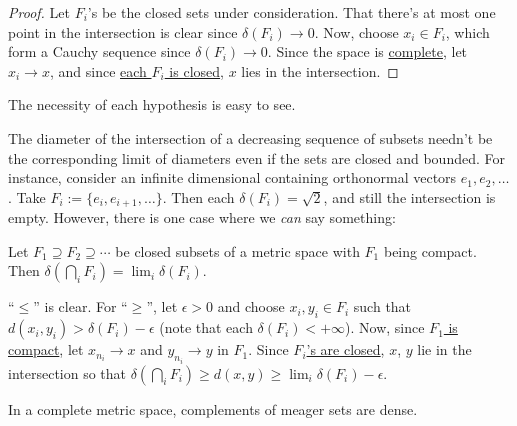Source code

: 	\begin{proof}
		Let $F_i$'s be the closed sets under consideration. That there's at most one point in the intersection is clear since \ul{$\delta(F_i)\to 0$}. Now, choose
		$x_i\in F_i$, which form a Cauchy sequence since \ul{$\delta(F_i)\to 0$}. Since the space is \ul{complete}, let $x_i\to x$, and since \ul{each $F_i$ is closed}, $x$ lies in the intersection.
	\end{proof}
	
	\begin{rmk}
		The necessity of each hypothesis is easy to see.
	\end{rmk}
	
	\begin{dgrs}
		The diameter of the intersection of a decreasing sequence of subsets needn't be the corresponding limit of diameters even if the sets are closed and bounded. For instance, consider an infinite dimensional \NLS containing orthonormal vectors $e_1, e_2, \ldots$. Take $F_i := \{e_i, e_{i + 1}, \ldots\}$. Then each $\delta(F_i) = \sqrt 2$, and still the intersection is empty. However, there is one case where we \emph{can} say something:
		
		\begin{prp}
			Let $F_1\supseteq F_2\supseteq\cdots$ be closed subsets of a metric space with $F_1$ being compact. Then $\delta(\bigcap_i F_i) = \lim_i\delta(F_i)$.
		\end{prp}
		
		\begin{dgrsProof}
			``$\le$'' is clear. For ``$\ge$'', let $\epsilon> 0$ and choose $x_i, y_i\in F_i$ such that $d(x_i, y_i) > \delta(F_i) - \epsilon$ (note that each $\delta(F_i) < +\infty$). Now, since \ul{$F_1$ is compact}, let $x_{n_i}\to x$ and $y_{n_i}\to y$ in $F_1$. Since \ul{$F_i$'s are closed}, $x$, $y$ lie in the intersection so that $\delta(\bigcap_i F_i)\ge d(x, y)\ge \lim_i\delta(F_i) - \epsilon$.
		\end{dgrsProof}
	\end{dgrs}
	
	\begin{thm}\label{THM: BCT}
		In a complete metric space, complements of meager sets are dense.
	\end{thm}
	

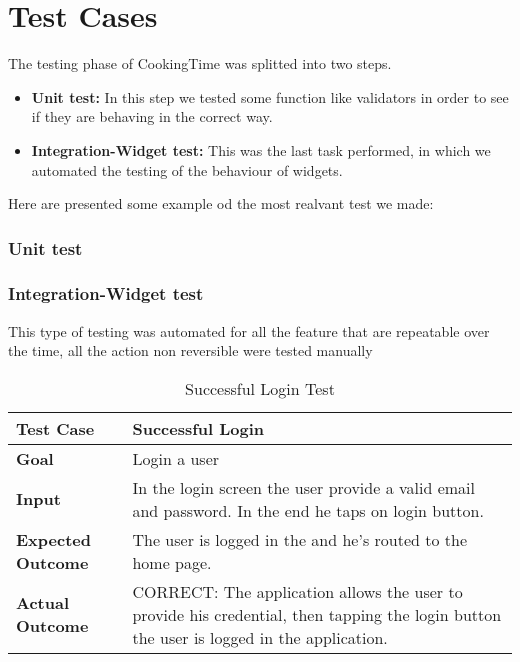 \chapter{Test Cases}
The testing phase of CookingTime was splitted into two steps.

\begin{itemize}
	\item \textbf{Unit test:} In this step we tested some function like validators in order to see if they are behaving in the correct way.
	\item \textbf{Integration-Widget test:} This was the last task performed, in which we automated the testing of the behaviour of widgets.
\end{itemize}

Here are presented some example od the most realvant test we made:

\subsection{Unit test}

\subsection{Integration-Widget test}
This type of testing was automated for all the feature that are repeatable over the time, all the action non reversible were tested manually

\begin{table}[H]
	\centering
	\begin{tabular}{ll}
	\hline
	\textbf{Test Case}& Successful Login\\
	\hline
	\textbf{Goal}& Login a user\\
	\hline
	\textbf{Input}& In the login screen the user provide a valid email and password. In the end he taps on login button.\\
	\hline
	\textbf{Expected Outcome}& The user is logged in the and he's routed to the home page.\\
	\hline
	\textbf{Actual Outcome}& CORRECT: The application allows the user to provide his credential, then tapping the login button the user is logged in the application.\\
	\hline	
	\end{tabular}
	\caption{Successful Login Test}
\end{table}


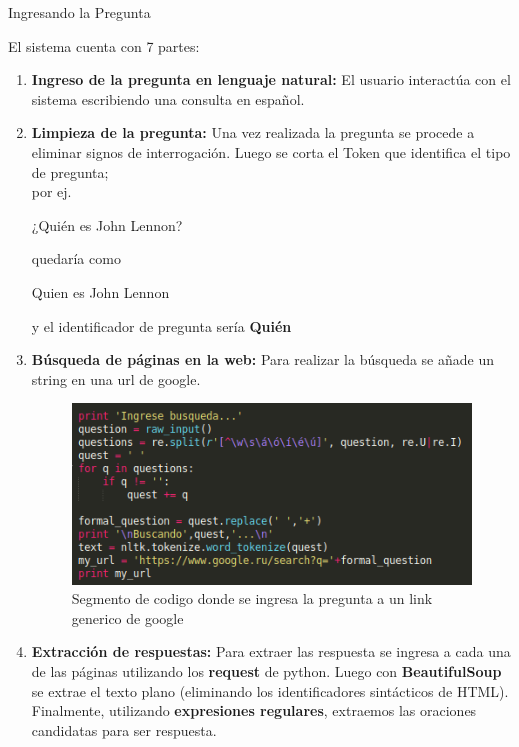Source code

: \documentclass[final]{beamer}
\newlength{\onecolwid}
\newlength{\twocolwid}
\begin{document}
\begin{frame}[t]
\begin{columns}[t]
\begin{column}{\twocolwid}
\begin{columns}[t,totalwidth=\twocolwid]
\begin{column}{\onecolwid}\vspace{-.6in} %


\begin{block}{Ingresando la Pregunta}

El sistema cuenta con 7 partes: 
\begin{enumerate}
\item \textbf{Ingreso de la pregunta en lenguaje natural: }El usuario interactúa con el sistema escribiendo una consulta en español.
\item \textbf{Limpieza de la pregunta:} Una vez realizada la pregunta se procede a eliminar signos de interrogación. Luego se corta el Token que identifica el tipo de pregunta;\\por ej. 
\begin{center}
¿Quién es John Lennon? 
\end{center}
quedaría como 
\begin{center}
Quien es John Lennon 
\end{center}
y el identificador de pregunta sería \textbf{Quién}
\item \textbf{Búsqueda de páginas en la web:} Para realizar la búsqueda se añade un string en una url de google.
\begin{figure}
\centering
\includegraphics[scale=1.2]{img/google_link.png} 
\caption{Segmento de codigo donde se ingresa la pregunta a un link generico de google}
\end{figure}
\item \textbf{Extracción de respuestas:} Para extraer las respuesta se ingresa a cada una de las páginas utilizando los \textbf{request} de python. Luego con \textbf{BeautifulSoup} se extrae el texto plano (eliminando los identificadores sintácticos de HTML). Finalmente, utilizando \textbf{expresiones regulares}, extraemos las oraciones candidatas para ser respuesta.
\end{enumerate}


\end{block}
\end{column}
\end{columns}
\end{column}
\end{columns}
\end{frame}
\end{document}
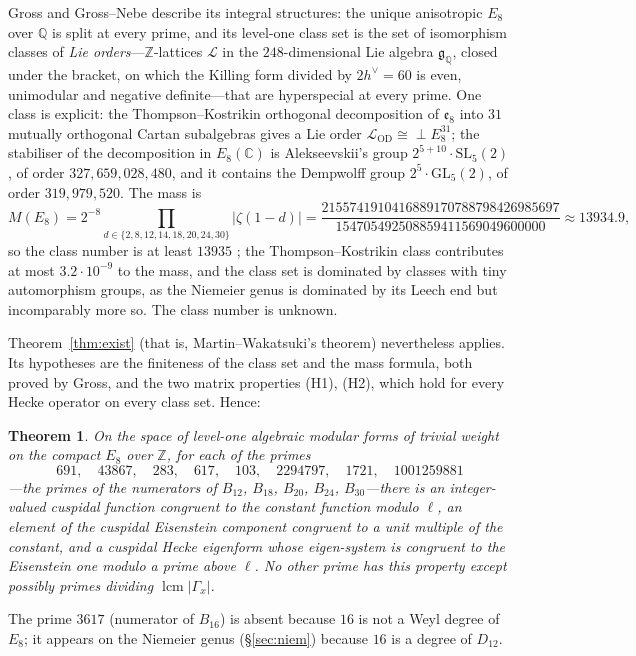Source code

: \documentclass[11pt]{amsart}
\newtheorem{theorem}{Theorem}[section]
\theoremstyle{definition}
\newcommand{\Z}{\mathbb{Z}}\newcommand{\Q}{\mathbb{Q}}\newcommand{\R}{\mathbb{R}}\newcommand{\A}{\mathbb{A}}\newcommand{\F}{\mathbb{F}}
\begin{document}
Gross \cite{Gross-Z} and Gross--Nebe \cite{GN} describe its integral structures: the unique anisotropic $E_8$ over $\Q$ is split at every prime, and its level-one class set is the set of isomorphism classes of \emph{Lie orders}---$\Z$-lattices $\mathcal L$ in the $248$-dimensional Lie algebra $\mathfrak g_\Q$, closed under the bracket, on which the Killing form divided by $2h^\vee=60$ is even, unimodular and negative definite---that are hyperspecial at every prime. One class is explicit: the Thompson--Kostrikin orthogonal decomposition of $\mathfrak e_8$ into $31$ mutually orthogonal Cartan subalgebras gives a Lie order $\mathcal L_{\mathrm{OD}}\cong\perp E_8^{31}$; the stabiliser of the decomposition in $E_8(\mathbb C)$ is Alekseevskii's group $2^{5+10}\cdot\mathrm{SL}_5(2)$, of order $327{,}659{,}028{,}480$, and it contains the Dempwolff group $2^5\cdot\mathrm{GL}_5(2)$, of order $319{,}979{,}520$. The mass is
\[M(E_8)=2^{-8}\prod_{d\in\{2,8,12,14,18,20,24,30\}}|\zeta(1-d)|=\frac{2155741910416889170788798426985697}{154705492508859411569049600000}\approx13934.9,\]
so the class number is at least $13935$ \cite[Prop.~5.3]{Gross-Z}; the Thompson--Kostrikin class contributes at most $3.2\cdot10^{-9}$ to the mass, and the class set is dominated by classes with tiny automorphism groups, as the Niemeier genus is dominated by its Leech end but incomparably more so. The class number is unknown.

Theorem~\ref{thm:exist} (that is, Martin--Wakatsuki's theorem) nevertheless applies. Its hypotheses are the finiteness of the class set and the mass formula, both proved by Gross, and the two matrix properties (H1), (H2), which hold for every Hecke operator on every class set. Hence:
\begin{theorem}\label{thm:e8}
On the space of level-one algebraic modular forms of trivial weight on the compact $E_8$ over $\Z$, for each of the primes
\[691,\quad 43867,\quad 283,\quad 617,\quad 103,\quad 2294797,\quad 1721,\quad 1001259881\]
---the primes of the numerators of $B_{12}$, $B_{18}$, $B_{20}$, $B_{24}$, $B_{30}$---there is an integer-valued cuspidal function congruent to the constant function modulo $\ell$, an element of the cuspidal Eisenstein component congruent to a unit multiple of the constant, and a cuspidal Hecke eigenform whose eigen-system is congruent to the Eisenstein one modulo a prime above $\ell$. No other prime has this property except possibly primes dividing $\operatorname{lcm}|\Gamma_x|$.
\end{theorem}
The prime $3617$ (numerator of $B_{16}$) is absent because $16$ is not a Weyl degree of $E_8$; it appears on the Niemeier genus (\S\ref{sec:niem}) because $16$ is a degree of $D_{12}$.
\end{document}
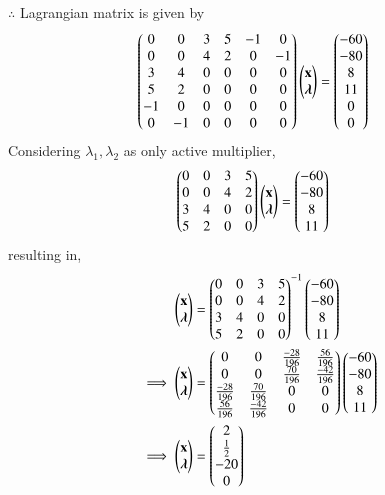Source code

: $\therefore$ Lagrangian matrix is given by
\begin{align}
    \begin{pmatrix}0 & 0 & 3 & 5 & -1 & 0 \\ 0 & 0 & 4 & 2 & 0 & -1 \\ 3 & 4 & 0 & 0 & 0 & 0 \\ 5 & 2 & 0 & 0 & 0 & 0 \\ -1 & 0 & 0 & 0 & 0 & 0 \\ 0 & -1 & 0 & 0 & 0 & 0\end{pmatrix}\begin{pmatrix}\mathbf{x} \\ \boldsymbol{\lambda} \end{pmatrix} &= \begin{pmatrix}-60 \\ -80 \\ 8 \\ 11 \\ 0 \\0 \end{pmatrix}
\end{align}
Considering $\lambda_1,\lambda_2$ as only active multiplier,
\begin{align}
    \begin{pmatrix}0 & 0 & 3 & 5 \\ 0 & 0 & 4 & 2 \\ 3 & 4 & 0 & 0 \\ 5 & 2 & 0 & 0\end{pmatrix}\begin{pmatrix}\mathbf{x}\\ \boldsymbol{\lambda}\end{pmatrix} &= \begin{pmatrix}-60 \\ -80 \\ 8 \\ 11\end{pmatrix}
\end{align}
resulting in,
\begin{align}
    \begin{pmatrix}\mathbf{x} \\ \boldsymbol{\lambda}\end{pmatrix} &= \begin{pmatrix}0 & 0 & 3 & 5 \\ 0 & 0 & 4 & 2 \\ 3 & 4 & 0 & 0 \\ 5 & 2 & 0 & 0\end{pmatrix}^{-1}\begin{pmatrix}-60 \\-80 \\ 8 \\ 11\end{pmatrix}
    \\
    \implies   \begin{pmatrix}\mathbf{x} \\ \boldsymbol{\lambda}\end{pmatrix} &= \begin{pmatrix}0 & 0 & \frac{-28}{196} & \frac{56}{196} \\ 0 & 0 & \frac{70}{196} & \frac{-42}{196} \\ \frac{-28}{196} & \frac{70}{196} & 0 & 0 \\ \frac{56}{196} & \frac{-42}{196} & 0 & 0\end{pmatrix}\begin{pmatrix}-60 \\-80 \\ 8 \\ 11\end{pmatrix}
    \\
    \implies \begin{pmatrix}\mathbf{x} \\ \boldsymbol{\lambda}\end{pmatrix} &= \begin{pmatrix}2 \\ \frac{1}{2} \\ -20 \\ 0 \end{pmatrix}
\end{align}
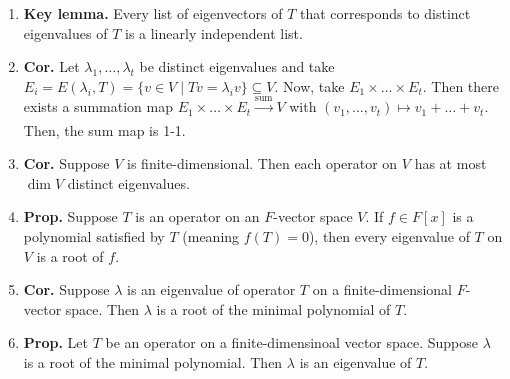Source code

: \begin{enumerate}
	\item \textbf{Key lemma. } Every list of eigenvectors of $T$ that corresponds to distinct eigenvalues of $T$ is a linearly independent list. 
	\item \textbf{Cor. } Let $\lambda_1,\dots,\lambda_t$ be distinct eigenvalues and take $E_i = E(\lambda_i,T) = \{v \in V \mid Tv = \lambda_iv\} \subseteq V$. Now, take $E_1 \times \dots \times E_t$. Then there exists a summation map $E_1 \times \dots \times E_t \xrightarrow[]{\textrm{sum}} V$ with $(v_1,\dots,v_t) \mapsto v_1 + \dots + v_t$. Then, the sum map is 1-1. 
	\item \textbf{Cor. } Suppose $V$ is finite-dimensional. Then each operator on $V$ has at most $\dim V$ distinct eigenvalues. 
	\item \textbf{Prop. } Suppose $T$ is an operator on an $F$-vector space $V$. If $f \in F[x]$ is a polynomial satisfied by $T$ (meaning $f(T)=0$), then every eigenvalue of $T$ on $V$ is a root of $f$. 
	\item \textbf{Cor. } Suppose $\lambda$ is an eigenvalue of operator $T$ on a finite-dimensional $F$-vector space. Then $\lambda$ is a root of the minimal polynomial of $T$. 
	\item \textbf{Prop. } Let $T$ be an operator on a finite-dimensinoal vector space. Suppose $\lambda$ is a root of the minimal polynomial. Then $\lambda$ is an eigenvalue of $T$. 
\end{enumerate}


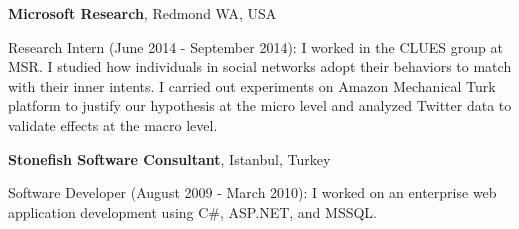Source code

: \documentclass[10pt]{article}
\newenvironment{outerlist}[1][\enskip\textbullet]%
        {\begin{itemize}[#1]}{\end{itemize}%
         \vspace{-.6\baselineskip}}
\newenvironment{innerlist}[1][\enskip\textbullet]%
        {\begin{compactitem}[#1]}{\end{compactitem}}
\begin{document}
\textbf{Microsoft Research}, Redmond WA, USA
\begin{innerlist}
\item[] Research Intern (June 2014 - September 2014): I worked in the CLUES group at MSR. I studied how individuals in social networks adopt their behaviors to match with their inner intents. I carried out experiments on Amazon Mechanical Turk platform to justify our hypothesis at the micro level and analyzed Twitter data to validate effects at the macro level.
\end{innerlist}


\textbf{Stonefish Software Consultant}, Istanbul, Turkey
\begin{innerlist}
\item[] Software Developer (August 2009 - March 2010): I worked on an enterprise web application development using C\#, ASP.NET, and MSSQL. 
\end{innerlist}




\end{document}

## What to do
Write out every line from the entries where "genus" appears.

## Result of this task
so the class number is at least $13935$ \cite[Prop.~5.3]{Gross-Z}; the Thompson--Kostrikin class contributes at most $3.2\cdot10^{-9}$ to the mass, and the class set is dominated by classes with tiny automorphism groups, as the Niemeier genus is dominated by its Leech end but incomparably more so. The class number is unknown.
The prime $3617$ (numerator of $B_{16}$) is absent because $16$ is not a Weyl degree of $E_8$; it appears on the Niemeier genus (\S\ref{sec:niem}) because $16$ is a degree of $D_{12}$.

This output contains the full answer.